Shevchenko intervista DAZN
Andriy Shevchenko con la maglia del Milan - Foto FLP/Insidefoto

Shevchenko intervista DAZN. A distanza di anni dal suo addio al Milan, Andriy Shevchenko rappresenta uno degli attaccanti più forti della storia, in grado di segnare decine di gol e di permettere alla formazione rossonera di vincere tutto in Italia e nel mondo. Anzi, in considerazione delle ultime stagioni “di magra” è praticamente impossibile non provare un po’ di nostalgia per il talento dell’ucraino.

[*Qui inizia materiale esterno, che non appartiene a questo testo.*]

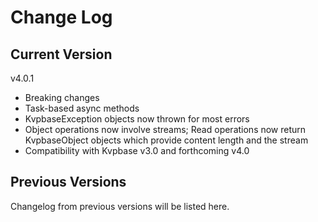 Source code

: # Change Log

## Current Version

v4.0.1

- Breaking changes
- Task-based async methods
- KvpbaseException objects now thrown for most errors
- Object operations now involve streams; Read operations now return KvpbaseObject objects which provide content length and the stream
- Compatibility with Kvpbase v3.0 and forthcoming v4.0

## Previous Versions

Changelog from previous versions will be listed here.
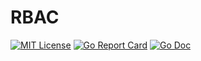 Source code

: # RBAC

[![MIT License](https://img.shields.io/badge/license-MIT-blue.svg)](https://github.com/zpatrick/rbac/blob/master/LICENSE)
[![Go Report Card](https://goreportcard.com/badge/github.com/zpatrick/rbac)](https://goreportcard.com/report/github.com/zpatrick/rbac)
[![Go Doc](https://godoc.org/github.com/zpatrick/rbac?status.svg)](https://godoc.org/github.com/zpatrick/rbac)
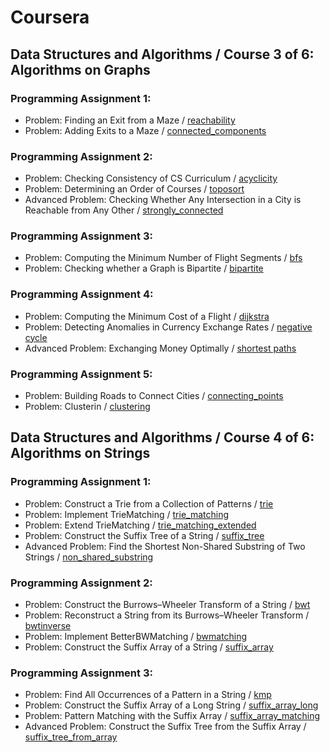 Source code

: # Coursera

## Data Structures and Algorithms / Course 3 of 6: Algorithms on Graphs

### Programming Assignment 1:
* Problem: Finding an Exit from a Maze / [reachability](https://github.com/barik111/Coursera/tree/master/Data_Structures_and_Algorithms/Algorithms_on_Graphs/graph_decomposition_starter_files_1/reachability)
* Problem: Adding Exits to a Maze / [connected_components](https://github.com/barik111/Coursera/tree/master/Data_Structures_and_Algorithms/Algorithms_on_Graphs/graph_decomposition_starter_files_1/connected_components)

### Programming Assignment 2:
* Problem: Checking Consistency of CS Curriculum / [acyclicity](https://github.com/barik111/Coursera/tree/master/Data_Structures_and_Algorithms/Algorithms_on_Graphs/graph_decomposition_starter_files_2/acyclicity)
* Problem: Determining an Order of Courses / [toposort](https://github.com/barik111/Coursera/tree/master/Data_Structures_and_Algorithms/Algorithms_on_Graphs/graph_decomposition_starter_files_2/toposort)
* Advanced Problem: Checking Whether Any Intersection in a City is Reachable from Any Other / [strongly_connected](https://github.com/barik111/Coursera/tree/master/Data_Structures_and_Algorithms/Algorithms_on_Graphs/graph_decomposition_starter_files_2/strongly_connected)

### Programming Assignment 3:
* Problem: Computing the Minimum Number of Flight Segments / [bfs](https://github.com/barik111/Coursera/tree/master/Data_Structures_and_Algorithms/Algorithms_on_Graphs/paths_in_graphs_starter_files_1/bfs)
* Problem: Checking whether a Graph is Bipartite / [bipartite](https://github.com/barik111/Coursera/tree/master/Data_Structures_and_Algorithms/Algorithms_on_Graphs/paths_in_graphs_starter_files_1/bipartite)
  
### Programming Assignment 4: 
* Problem: Computing the Minimum Cost of a Flight / [dijkstra](https://github.com/barik111/Coursera/tree/master/Data_Structures_and_Algorithms/Algorithms_on_Graphs/paths_in_graphs_starter_files_2/dijkstra)
* Problem: Detecting Anomalies in Currency Exchange Rates / [negative cycle](https://github.com/barik111/Coursera/tree/master/Data_Structures_and_Algorithms/Algorithms_on_Graphs/paths_in_graphs_starter_files_2/negative_cycle)
* Advanced Problem: Exchanging Money Optimally / [shortest paths](https://github.com/barik111/Coursera/tree/master/Data_Structures_and_Algorithms/Algorithms_on_Graphs/paths_in_graphs_starter_files_2/shortest_paths)

### Programming Assignment 5:
* Problem: Building Roads to Connect Cities / [connecting_points](https://github.com/barik111/Coursera/tree/master/Data_Structures_and_Algorithms/Algorithms_on_Graphs/spanning_trees_starter_files/connecting_points)
* Problem: Clusterin / [clustering](https://github.com/barik111/Coursera/tree/master/Data_Structures_and_Algorithms/Algorithms_on_Graphs/spanning_trees_starter_files/clustering)
  
## Data Structures and Algorithms / Course 4 of 6: Algorithms on Strings

### Programming Assignment 1:

* Problem: Construct a Trie from a Collection of Patterns / [trie](https://github.com/barik111/Coursera/tree/master/Data_Structures_and_Algorithms/Algorithms_on_Strings/Programming-Assignment-1/trie)
* Problem: Implement TrieMatching / [trie_matching](https://github.com/barik111/Coursera/tree/master/Data_Structures_and_Algorithms/Algorithms_on_Strings/Programming-Assignment-1/trie_matching)
* Problem: Extend TrieMatching / [trie_matching_extended](https://github.com/barik111/Coursera/tree/master/Data_Structures_and_Algorithms/Algorithms_on_Strings/Programming-Assignment-1/trie_matching_extended)
* Problem: Construct the Suffix Tree of a String / [suffix_tree](https://github.com/barik111/Coursera/tree/master/Data_Structures_and_Algorithms/Algorithms_on_Strings/Programming-Assignment-1/suffix_tree)
* Advanced Problem: Find the Shortest Non-Shared Substring of Two Strings / [non_shared_substring](https://github.com/barik111/Coursera/tree/master/Data_Structures_and_Algorithms/Algorithms_on_Strings/Programming-Assignment-1/non_shared_substring)

### Programming Assignment 2:
* Problem: Construct the Burrows–Wheeler Transform of a String / [bwt](https://github.com/barik111/Coursera/tree/master/Data_Structures_and_Algorithms/Algorithms_on_Strings/Programming-Assignment-2/bwt)
* Problem: Reconstruct a String from its Burrows–Wheeler Transform / [bwtinverse](https://github.com/barik111/Coursera/tree/master/Data_Structures_and_Algorithms/Algorithms_on_Strings/Programming-Assignment-2/bwtinverse)
* Problem: Implement BetterBWMatching / [bwmatching](https://github.com/barik111/Coursera/tree/master/Data_Structures_and_Algorithms/Algorithms_on_Strings/Programming-Assignment-2/bwmatching)
* Problem: Construct the Suffix Array of a String / [suffix_array](https://github.com/barik111/Coursera/tree/master/Data_Structures_and_Algorithms/Algorithms_on_Strings/Programming-Assignment-2/suffix_array)

### Programming Assignment 3:
* Problem: Find All Occurrences of a Pattern in a String / [kmp](https://github.com/barik111/Coursera/tree/master/Data_Structures_and_Algorithms/Algorithms_on_Strings/Programming-Assignment-3/kmp)
* Problem: Construct the Suffix Array of a Long String / [suffix_array_long](https://github.com/barik111/Coursera/tree/master/Data_Structures_and_Algorithms/Algorithms_on_Strings/Programming-Assignment-3/suffix_array_long)
* Problem: Pattern Matching with the Suffix Array / [suffix_array_matching](https://github.com/barik111/Coursera/tree/master/Data_Structures_and_Algorithms/Algorithms_on_Strings/Programming-Assignment-3/suffix_array_matching)
* Advanced Problem: Construct the Suffix Tree from the Suffix Array / [suffix_tree_from_array](https://github.com/barik111/Coursera/tree/master/Data_Structures_and_Algorithms/Algorithms_on_Strings/Programming-Assignment-3/suffix_tree_from_array)

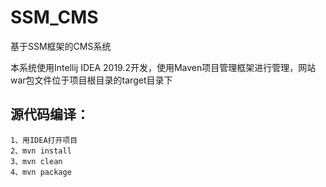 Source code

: # SSM_CMS
基于SSM框架的CMS系统

本系统使用Intellij IDEA 2019.2开发，使用Maven项目管理框架进行管理，网站war包文件位于项目根目录的target目录下

## 源代码编译：

    1、用IDEA打开项目
    2、mvn install
    3、mvn clean
    4、mvn package
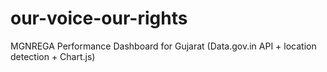 # our-voice-our-rights
MGNREGA Performance Dashboard for Gujarat (Data.gov.in API + location detection + Chart.js)

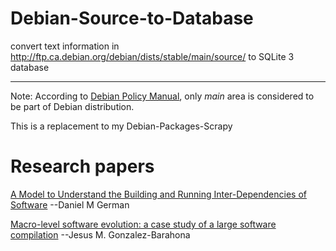 # Debian-Source-to-Database

convert text information in http://ftp.ca.debian.org/debian/dists/stable/main/source/ to SQLite 3 database

---
Note: According to [Debian Policy Manual](https://www.debian.org/doc/debian-policy/ch-archive.html#archive-areas), only *main* area is considered to be part of Debian distribution.

This is a replacement to my Debian-Packages-Scrapy

# Research papers
[A Model to Understand the Building and Running Inter-Dependencies of Software](http://turingmachine.org/~dmg/papers/dmg2007_wcre_depend.pdf) --Daniel M German

[Macro-level software evolution: a case study
of a large software compilation](https://link.springer.com/content/pdf/10.1007%2Fs10664-008-9100-x.pdf) --Jesus M. Gonzalez-Barahona
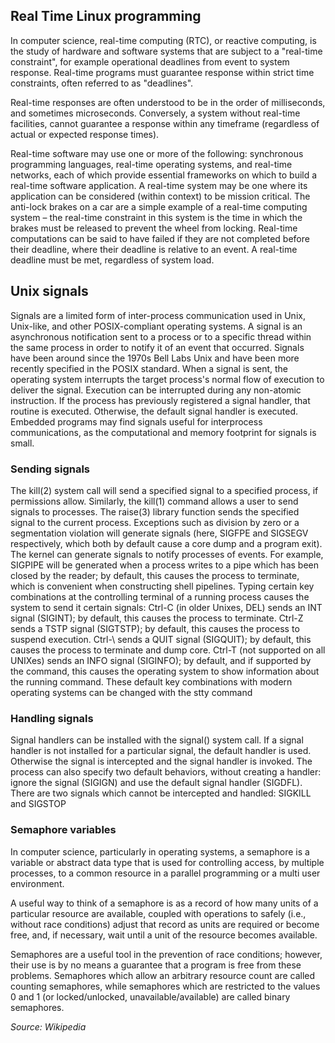 ## Real Time Linux programming

In computer science, real-time computing (RTC), or reactive computing, is the study of hardware and software systems that are subject to a "real-time constraint", for example operational deadlines from event to system response. Real-time programs must guarantee response within strict time constraints, often referred to as "deadlines".

Real-time responses are often understood to be in the order of milliseconds, and sometimes microseconds. Conversely, a system without real-time facilities, cannot guarantee a response within any timeframe (regardless of actual or expected response times).

Real-time software may use one or more of the following: synchronous programming languages, real-time operating systems, and real-time networks, each of which provide essential frameworks on which to build a real-time software application.
A real-time system may be one where its application can be considered (within context) to be mission critical. The anti-lock brakes on a car are a simple example of a real-time computing system – the real-time constraint in this system is the time in which the brakes must be released to prevent the wheel from locking. 
Real-time computations can be said to have failed if they are not completed before their deadline, where their deadline is relative to an event. 
A real-time deadline must be met, regardless of system load.

## Unix signals

Signals are a limited form of inter-process communication used in Unix, Unix-like, and other POSIX-compliant operating systems. A signal is an asynchronous notification sent to a process or to a specific thread within the same process in order to notify it of an event that occurred. Signals have been around since the 1970s Bell Labs Unix and have been more recently specified in the POSIX standard.
When a signal is sent, the operating system interrupts the target process's normal flow of execution to deliver the signal. Execution can be interrupted during any non-atomic instruction. If the process has previously registered a signal handler, that routine is executed. Otherwise, the default signal handler is executed.
Embedded programs may find signals useful for interprocess communications, as the computational and memory footprint for signals is small.

### Sending signals
The kill(2) system call will send a specified signal to a specified process, if permissions allow. Similarly, the kill(1) command allows a user to send signals to processes. The raise(3) library function sends the specified signal to the current process.
Exceptions such as division by zero or a segmentation violation will generate signals (here, SIGFPE and SIGSEGV respectively, which both by default cause a core dump and a program exit).
The kernel can generate signals to notify processes of events. For example, SIGPIPE will be generated when a process writes to a pipe which has been closed by the reader; by default, this causes the process to terminate, which is convenient when constructing shell pipelines.
Typing certain key combinations at the controlling terminal of a running process causes the system to send it certain signals:
Ctrl-C (in older Unixes, DEL) sends an INT signal (SIGINT); by default, this causes the process to terminate.
Ctrl-Z sends a TSTP signal (SIGTSTP); by default, this causes the process to suspend execution.
Ctrl-\ sends a QUIT signal (SIGQUIT); by default, this causes the process to terminate and dump core.
Ctrl-T (not supported on all UNIXes) sends an INFO signal (SIGINFO); by default, and if supported by the command, this causes the operating system to show information about the running command.
These default key combinations with modern operating systems can be changed with the stty command

### Handling signals
Signal handlers can be installed with the signal() system call. If a signal handler is not installed for a particular signal, the default handler is used. Otherwise the signal is intercepted and the signal handler is invoked. The process can also specify two default behaviors, without creating a handler: ignore the signal (SIGIGN) and use the default signal handler (SIGDFL). There are two signals which cannot be intercepted and handled: SIGKILL and SIGSTOP

### Semaphore variables
In computer science, particularly in operating systems, a semaphore is a variable or abstract data type that is used for controlling access, by multiple processes, to a common resource in a parallel programming or a multi user environment.

A useful way to think of a semaphore is as a record of how many units of a particular resource are available, coupled with operations to safely (i.e., without race conditions) adjust that record as units are required or become free, and, if necessary, wait until a unit of the resource becomes available. 

Semaphores are a useful tool in the prevention of race conditions; however, their use is by no means a guarantee that a program is free from these problems. Semaphores which allow an arbitrary resource count are called counting semaphores, while semaphores which are restricted to the values 0 and 1 (or locked/unlocked, unavailable/available) are called binary semaphores.


<em>Source: Wikipedia</em>
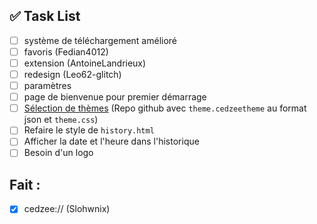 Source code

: ## ✅ Task List

- [ ] système de téléchargement amélioré 
- [ ] favoris (Fedian4012)
- [ ] extension (AntoineLandrieux)
- [ ] redesign (Leo62-glitch)
- [ ] paramètres
- [ ] page de bienvenue pour premier démarrage
- [ ] [Sélection de thèmes](https://discord.com/channels/1213892868708503604/1213894739875725383/1391050183449514124) (Repo github avec `theme.cedzeetheme` au format json et `theme.css`)
- [ ] Refaire le style de `history.html`
- [ ] Afficher la date et l'heure dans l'historique
- [ ] Besoin d'un logo

## Fait : 

- [X] cedzee:// (Slohwnix)
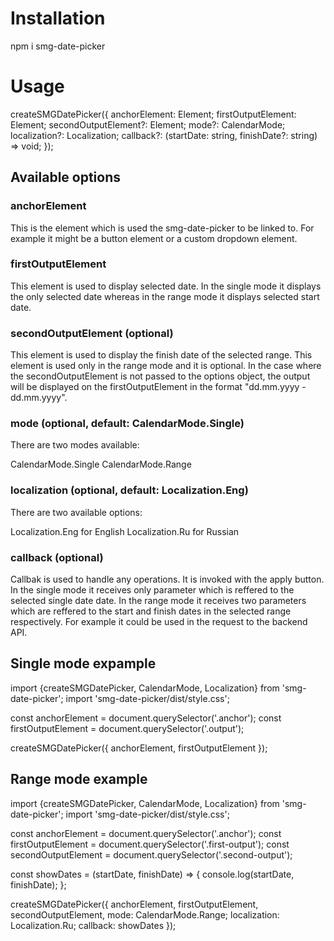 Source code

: # Installation

npm i smg-date-picker

# Usage

createSMGDatePicker({
  anchorElement: Element;
  firstOutputElement: Element;
  secondOutputElement?: Element;
  mode?: CalendarMode;
  localization?: Localization;
  callback?: (startDate: string, finishDate?: string) => void;
});

## Available options

### anchorElement

This is the element which is used the smg-date-picker to be linked to.
For example it might be a button element or a custom dropdown element.

### firstOutputElement

This element is used to display selected date. In the single mode it displays the only selected date whereas in the range mode it displays selected start date.

### secondOutputElement (optional)

This element is used to display the finish date of the selected range.
This element is used only in the range mode and it is optional.
In the case where the secondOutputElement is not passed to the options object, the output will be displayed on the firstOutputElement in the format "dd.mm.yyyy - dd.mm.yyyy".

### mode (optional, default: CalendarMode.Single)

There are two modes available:

CalendarMode.Single
CalendarMode.Range

### localization (optional, default: Localization.Eng)

There are two available options:

Localization.Eng for English
Localization.Ru for Russian

### callback (optional)

Callbak is used to handle any operations. It is invoked with the apply button.
In the single mode it receives only parameter which is reffered to the selected single date date.
In the range mode it receives two parameters which are reffered to the start and finish dates in the selected range respectively.
For example it could be used in the request to the backend API.

## Single mode expample

import {createSMGDatePicker, CalendarMode, Localization} from 'smg-date-picker';
import 'smg-date-picker/dist/style.css';

const anchorElement = document.querySelector('.anchor');
const firstOutputElement = document.querySelector('.output');

createSMGDatePicker({
  anchorElement,
  firstOutputElement
});

## Range mode example

import {createSMGDatePicker, CalendarMode, Localization} from 'smg-date-picker';
import 'smg-date-picker/dist/style.css';

const anchorElement = document.querySelector('.anchor');
const firstOutputElement = document.querySelector('.first-output');
const secondOutputElement = document.querySelector('.second-output');

const showDates = (startDate, finishDate) => {
  console.log(startDate, finishDate);
};

createSMGDatePicker({
  anchorElement,
  firstOutputElement,
  secondOutputElement,
  mode: CalendarMode.Range;
  localization: Localization.Ru;
  callback: showDates
});
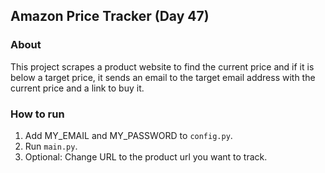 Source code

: ## Amazon Price Tracker (Day 47)
### About
This project scrapes a product website to find the current price and if it is below a target price, it sends an email to the target email address with the current price and a link to buy it. 

### How to run
1. Add MY_EMAIL and MY_PASSWORD to `config.py`.
2. Run `main.py`.
3. Optional: Change URL to the product url you want to track.
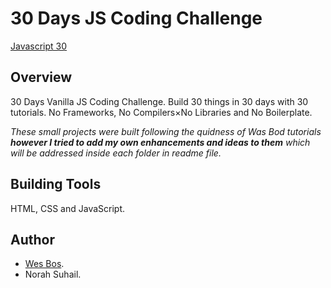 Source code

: # 30 Days JS Coding Challenge
[Javascript 30](https://javascript30.com/)

## Overview
30 Days Vanilla JS Coding Challenge. Build 30 things in 30 days with 30 tutorials. No Frameworks, No Compilers×No Libraries and No Boilerplate.

_These small projects were built following the quidness of Was Bod tutorials 
**however I tried to add my own enhancements and ideas to them** which will be addressed inside each folder in readme file._


## Building Tools
HTML, CSS and JavaScript.


## Author
* [Wes Bos](https://github.com/wesbos).
* Norah Suhail. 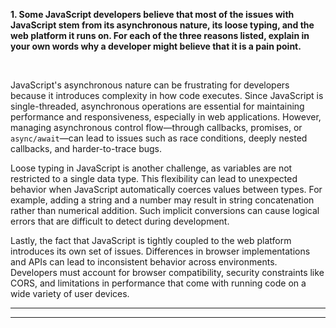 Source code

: **1. Some JavaScript developers believe that most of the issues with JavaScript stem from its asynchronous nature, its loose typing, and the web platform it runs on. For each of the three reasons listed, explain in your own words why a developer might believe that it is a pain point.**

<br>

JavaScript's asynchronous nature can be frustrating for developers because it introduces complexity in how code executes. Since JavaScript is single-threaded, asynchronous operations are essential for maintaining performance and responsiveness, especially in web applications. However, managing asynchronous control flow—through callbacks, promises, or `async/await`—can lead to issues such as race conditions, deeply nested callbacks, and harder-to-trace bugs.

Loose typing in JavaScript is another challenge, as variables are not restricted to a single data type. This flexibility can lead to unexpected behavior when JavaScript automatically coerces values between types. For example, adding a string and a number may result in string concatenation rather than numerical addition. Such implicit conversions can cause logical errors that are difficult to detect during development.

Lastly, the fact that JavaScript is tightly coupled to the web platform introduces its own set of issues. Differences in browser implementations and APIs can lead to inconsistent behavior across environments. Developers must account for browser compatibility, security constraints like CORS, and limitations in performance that come with running code on a wide variety of user devices.

---
---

L’ex calciatore si è così raccontato ai microfoni di DAZN  e ha raccontato alcuni aspetti di sè, relativi al campo e non solo. Impossibile non pensare a VALERIJ LOBANOVS’KYJ, suo allenatore già ai tempi della Dinamo Kiev, la squadra da cui lo ha acquistato il Mian. “Praticamente tutta la mia storia calcistica è partita quando ho cominciato a lavorare con
lui. Mi ha dato tanto e mi ha cambiato tanto. Nel periodo invernale durante il ritiro
facevamo 3 allenamenti al giorno. Ci svegliavamo alle 6:30, alle 7:00 c’era il primo
allenamento, o palestra o corsa. Poi facevamo una colazione veloce e cominciava il secondo allenamento. Successivamente ci facevamo una doccia, si mangiava qualcosa e via con il terzo allenamento. Kalaze quando è arrivato ha fatto una fatica tremenda e i primi due anni sono stati difficili per lui”.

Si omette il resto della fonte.